「らっしゃーい…って、おほしか。」
「うん。ちょっと聞きたいことがあって…」
「何だ?楽譜探しにでも来たのか?」
「まあ、うん。」

 放課後、星那は一度家に帰ってから陸羽の店に行った。

「えっと、『一つの赤いバラ』のソロ楽譜、オーボエ用のってある?」
「あー…クラリネット用は見たことあるけどな…」
「まあ、見てみる。どこら辺にあるの?」
「おう。『ひ』だから多分、一番右奥の棚の『ひと③』のファイルだな。」
「区切り方が気持ち悪いね…」
「そこか?」

 右奥の棚まで、早歩きで向かう。

(えーと、多分ここだよね。
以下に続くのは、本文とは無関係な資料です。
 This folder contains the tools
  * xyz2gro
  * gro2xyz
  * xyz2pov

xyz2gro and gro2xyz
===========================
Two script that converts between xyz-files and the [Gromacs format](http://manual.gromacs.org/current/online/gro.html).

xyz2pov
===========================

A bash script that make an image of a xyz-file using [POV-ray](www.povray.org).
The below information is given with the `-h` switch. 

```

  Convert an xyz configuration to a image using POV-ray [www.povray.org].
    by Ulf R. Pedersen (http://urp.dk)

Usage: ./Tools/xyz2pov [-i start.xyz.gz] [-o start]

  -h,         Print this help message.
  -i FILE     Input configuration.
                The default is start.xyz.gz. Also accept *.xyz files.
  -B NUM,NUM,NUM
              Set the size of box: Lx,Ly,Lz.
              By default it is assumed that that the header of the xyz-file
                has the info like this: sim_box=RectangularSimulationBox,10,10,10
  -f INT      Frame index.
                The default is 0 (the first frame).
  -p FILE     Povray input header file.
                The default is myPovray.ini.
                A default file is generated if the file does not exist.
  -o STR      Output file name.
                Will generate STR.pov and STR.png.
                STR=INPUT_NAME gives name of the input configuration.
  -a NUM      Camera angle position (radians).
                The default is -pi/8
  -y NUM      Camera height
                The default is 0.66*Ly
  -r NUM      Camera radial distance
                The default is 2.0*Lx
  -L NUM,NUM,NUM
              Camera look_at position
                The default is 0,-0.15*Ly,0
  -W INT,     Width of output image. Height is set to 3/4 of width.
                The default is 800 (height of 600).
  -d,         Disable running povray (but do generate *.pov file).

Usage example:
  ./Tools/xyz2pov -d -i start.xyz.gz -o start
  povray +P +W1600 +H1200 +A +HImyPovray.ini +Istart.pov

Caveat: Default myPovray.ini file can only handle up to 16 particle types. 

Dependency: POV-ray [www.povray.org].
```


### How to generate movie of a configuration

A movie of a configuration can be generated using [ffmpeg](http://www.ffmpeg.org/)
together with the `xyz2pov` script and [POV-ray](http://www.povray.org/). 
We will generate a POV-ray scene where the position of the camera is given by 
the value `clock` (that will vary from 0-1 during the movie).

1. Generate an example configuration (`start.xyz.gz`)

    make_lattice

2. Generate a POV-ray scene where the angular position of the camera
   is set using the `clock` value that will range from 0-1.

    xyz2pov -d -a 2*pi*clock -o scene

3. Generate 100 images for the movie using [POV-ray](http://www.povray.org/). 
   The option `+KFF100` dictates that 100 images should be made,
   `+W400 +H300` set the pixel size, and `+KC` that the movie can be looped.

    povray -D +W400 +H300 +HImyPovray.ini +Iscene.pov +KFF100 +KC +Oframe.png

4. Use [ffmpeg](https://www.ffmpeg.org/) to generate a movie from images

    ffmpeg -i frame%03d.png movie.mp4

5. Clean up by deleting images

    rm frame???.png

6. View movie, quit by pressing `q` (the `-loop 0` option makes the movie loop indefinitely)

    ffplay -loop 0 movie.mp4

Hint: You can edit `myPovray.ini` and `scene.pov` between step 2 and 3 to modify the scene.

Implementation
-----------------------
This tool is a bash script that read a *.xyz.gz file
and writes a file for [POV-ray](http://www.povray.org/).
)

 そこには陸羽の説明通りのファイルがあった。

(えーっと、どこかな…)

 一つの赤いバラのソロ用ではない楽譜や、オーボエ以外の楽譜はずっと出てくる。

「無かったら困るのにな…」

 せっかく有島が楽しみにしてくれているのに、ここで見つからなければ意味がない。絶対に見つけ出さないといけない…

(お願いだから出てきて…!)

 ファイルも残り1ページ。心の中で一生懸命に願いながら、ページを掴み、めくった。

「あっ…」

 あった。見つけた。

「りく助、あったよ。」
「そうか。データが書かれてあると思うから、読み上げてくれ。」
「うん。えっと…」
「——よし。少しだけ待っておけ。」

 待っている間は、近くのソファーに座っていた。

(まあ、無断転載禁止のためにだと思うけど、でかでかと“SAMPLE”って書かれると内容が分からないのよね…)
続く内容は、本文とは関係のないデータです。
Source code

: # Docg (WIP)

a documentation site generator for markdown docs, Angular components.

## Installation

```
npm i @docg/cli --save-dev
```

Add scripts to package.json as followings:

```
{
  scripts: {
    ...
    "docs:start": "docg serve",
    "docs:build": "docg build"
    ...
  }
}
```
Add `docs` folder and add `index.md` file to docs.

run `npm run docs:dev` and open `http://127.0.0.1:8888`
 確かに、誰かが心を込めて作った曲にお金を払わないのは言語道断。かといって、買うまで分からないのは少し緊張する。

「おい、出来上がったぞ。」
「ありがとう。いくら?」
「ファイルに書いてあるはずだから、それを見ろ。」
「はーい。」

 ♢ ♢ ♢

「——疲れた。」

 あれから数時間、必死になって練習をした。けど…

「何よこの連符…本っ当に吹きづらい。」

 だけど、原曲にも同じような部分があるので致し方ない。練習する他に道はない。

(それにしても、有島ってこういう感じの曲とか聞くのね。何だか、意外。)

 調べた感じによると、『一つの赤いバラ』は、少し前のテレビドラマで使われていた曲とのこと。恋愛が主軸の物語だったらしいので、この曲の歌詞などにも恋愛が少し絡んできている。

(『一目惚れ』『あなたしかいない』…曲名には会っているけど、有島には何だか合わない気もするような…まあ、人の恋愛には興味ないし。)
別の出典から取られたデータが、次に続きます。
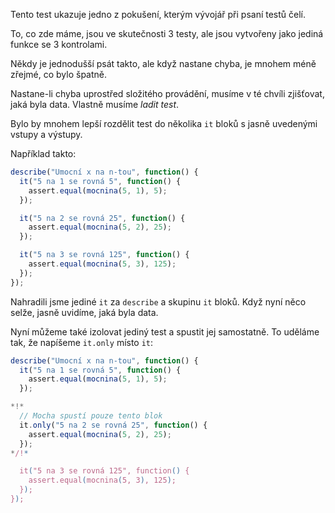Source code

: Tento test ukazuje jedno z pokušení, kterým vývojář při psaní testů čelí.

To, co zde máme, jsou ve skutečnosti 3 testy, ale jsou vytvořeny jako jediná funkce se 3 kontrolami.

Někdy je jednodušší psát takto, ale když nastane chyba, je mnohem méně zřejmé, co bylo špatně.

Nastane-li chyba uprostřed složitého provádění, musíme v té chvíli zjišťovat, jaká byla data. Vlastně musíme *ladit test*.

Bylo by mnohem lepší rozdělit test do několika `it` bloků s jasně uvedenými vstupy a výstupy.

Například takto:
```js
describe("Umocní x na n-tou", function() {
  it("5 na 1 se rovná 5", function() {
    assert.equal(mocnina(5, 1), 5);
  });

  it("5 na 2 se rovná 25", function() {
    assert.equal(mocnina(5, 2), 25);
  });

  it("5 na 3 se rovná 125", function() {
    assert.equal(mocnina(5, 3), 125);
  });
});
```

Nahradili jsme jediné `it` za `describe` a skupinu `it` bloků. Když nyní něco selže, jasně uvidíme, jaká byla data.

Nyní můžeme také izolovat jediný test a spustit jej samostatně. To uděláme tak, že napíšeme `it.only` místo `it`:


```js
describe("Umocní x na n-tou", function() {
  it("5 na 1 se rovná 5", function() {
    assert.equal(mocnina(5, 1), 5);
  });

*!*
  // Mocha spustí pouze tento blok
  it.only("5 na 2 se rovná 25", function() {
    assert.equal(mocnina(5, 2), 25);
  });
*/!*

  it("5 na 3 se rovná 125", function() {
    assert.equal(mocnina(5, 3), 125);
  });
});
```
 もう一度頑張ってみよう、星那がそう決意すると、星那のスマホが鳴った。

「…誰?」

 スマホを覗くと、メッセージアプリからだったらしい。

「あ、結乃からだ。」
『せいなー! 先生、明日の部活にも来れないらしいから、私たちは個人練習だって!』

 先生…どれだけ忙しいの…?

『了解! 教えてくれてありがとう!』

 明日は、あの曲を頑張ろっと。